Go line by line through the entries and show those that hold the string "endpoint".

---+---

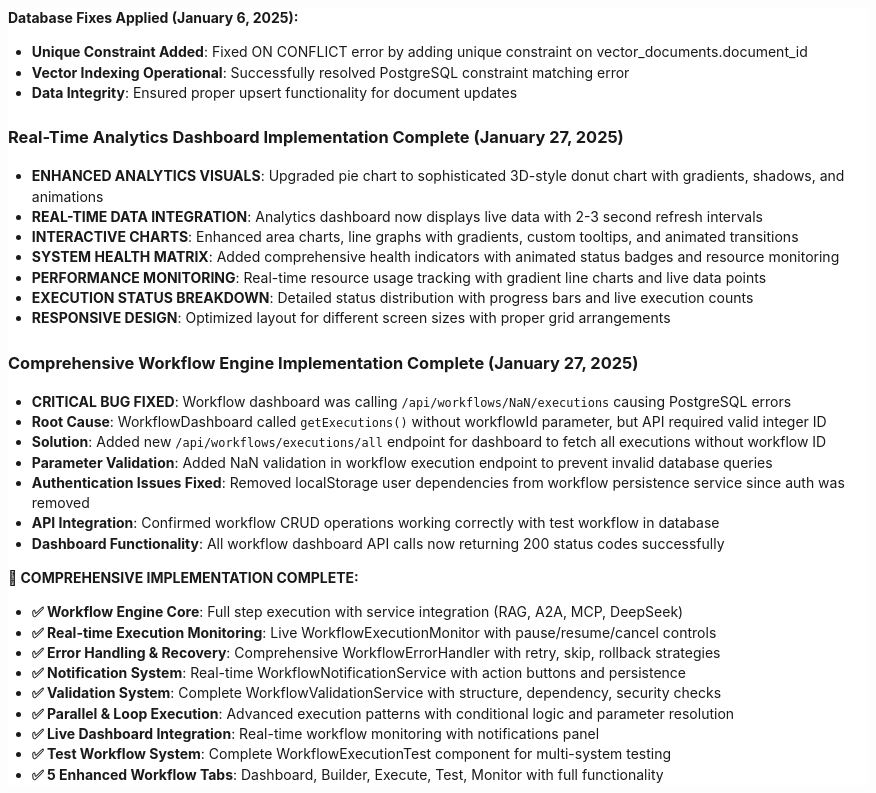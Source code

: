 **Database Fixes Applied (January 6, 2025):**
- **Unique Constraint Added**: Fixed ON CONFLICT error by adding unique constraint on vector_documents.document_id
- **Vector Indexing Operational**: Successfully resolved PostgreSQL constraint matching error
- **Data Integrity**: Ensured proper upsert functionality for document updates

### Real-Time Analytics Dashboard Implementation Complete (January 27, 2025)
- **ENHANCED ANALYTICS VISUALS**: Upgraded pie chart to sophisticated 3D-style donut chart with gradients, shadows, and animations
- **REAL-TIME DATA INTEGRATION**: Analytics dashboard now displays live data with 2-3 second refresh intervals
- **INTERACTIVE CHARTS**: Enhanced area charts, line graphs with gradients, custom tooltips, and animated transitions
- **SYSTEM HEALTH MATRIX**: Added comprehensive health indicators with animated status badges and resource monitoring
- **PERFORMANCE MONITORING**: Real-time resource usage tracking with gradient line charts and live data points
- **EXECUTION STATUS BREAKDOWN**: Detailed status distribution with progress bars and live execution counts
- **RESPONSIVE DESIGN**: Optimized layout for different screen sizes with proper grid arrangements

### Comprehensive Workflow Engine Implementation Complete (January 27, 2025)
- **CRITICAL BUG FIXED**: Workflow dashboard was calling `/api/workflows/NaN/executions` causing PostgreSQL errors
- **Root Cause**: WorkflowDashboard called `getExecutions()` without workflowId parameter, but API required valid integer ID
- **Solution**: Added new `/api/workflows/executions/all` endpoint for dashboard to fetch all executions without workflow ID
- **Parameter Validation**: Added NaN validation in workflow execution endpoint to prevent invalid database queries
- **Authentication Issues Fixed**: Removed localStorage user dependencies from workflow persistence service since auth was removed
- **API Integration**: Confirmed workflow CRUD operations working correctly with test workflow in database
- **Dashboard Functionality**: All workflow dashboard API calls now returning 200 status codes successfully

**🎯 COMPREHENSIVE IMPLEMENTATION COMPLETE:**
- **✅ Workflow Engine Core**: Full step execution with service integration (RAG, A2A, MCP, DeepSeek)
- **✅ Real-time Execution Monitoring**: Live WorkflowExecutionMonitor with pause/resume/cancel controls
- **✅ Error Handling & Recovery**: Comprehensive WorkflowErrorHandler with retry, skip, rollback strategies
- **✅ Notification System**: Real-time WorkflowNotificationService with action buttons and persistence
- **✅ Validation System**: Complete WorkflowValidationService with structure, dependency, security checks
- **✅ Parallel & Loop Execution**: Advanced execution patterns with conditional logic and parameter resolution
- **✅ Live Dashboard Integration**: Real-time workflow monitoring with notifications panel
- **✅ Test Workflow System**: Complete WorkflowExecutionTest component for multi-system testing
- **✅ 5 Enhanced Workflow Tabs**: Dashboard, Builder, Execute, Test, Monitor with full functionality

---+---

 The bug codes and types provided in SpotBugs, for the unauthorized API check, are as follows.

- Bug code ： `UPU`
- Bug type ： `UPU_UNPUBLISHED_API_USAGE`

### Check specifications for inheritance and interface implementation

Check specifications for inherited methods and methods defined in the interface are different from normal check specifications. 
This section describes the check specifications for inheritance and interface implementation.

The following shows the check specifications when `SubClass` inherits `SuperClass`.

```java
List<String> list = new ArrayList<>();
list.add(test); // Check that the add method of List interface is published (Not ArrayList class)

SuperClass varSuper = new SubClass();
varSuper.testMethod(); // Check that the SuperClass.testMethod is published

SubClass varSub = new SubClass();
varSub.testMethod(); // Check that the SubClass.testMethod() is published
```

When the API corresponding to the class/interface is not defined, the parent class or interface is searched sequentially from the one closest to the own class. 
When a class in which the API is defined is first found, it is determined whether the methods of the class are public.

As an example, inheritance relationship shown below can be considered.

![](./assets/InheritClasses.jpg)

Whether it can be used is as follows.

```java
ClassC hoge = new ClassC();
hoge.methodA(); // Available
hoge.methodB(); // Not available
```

---+---

RESULT OF THIS TASK |
- **Solution**: Added new `/api/workflows/executions/all` endpoint for dashboard to fetch all executions without workflow ID
- **Parameter Validation**: Added NaN validation in workflow execution endpoint to prevent invalid database queries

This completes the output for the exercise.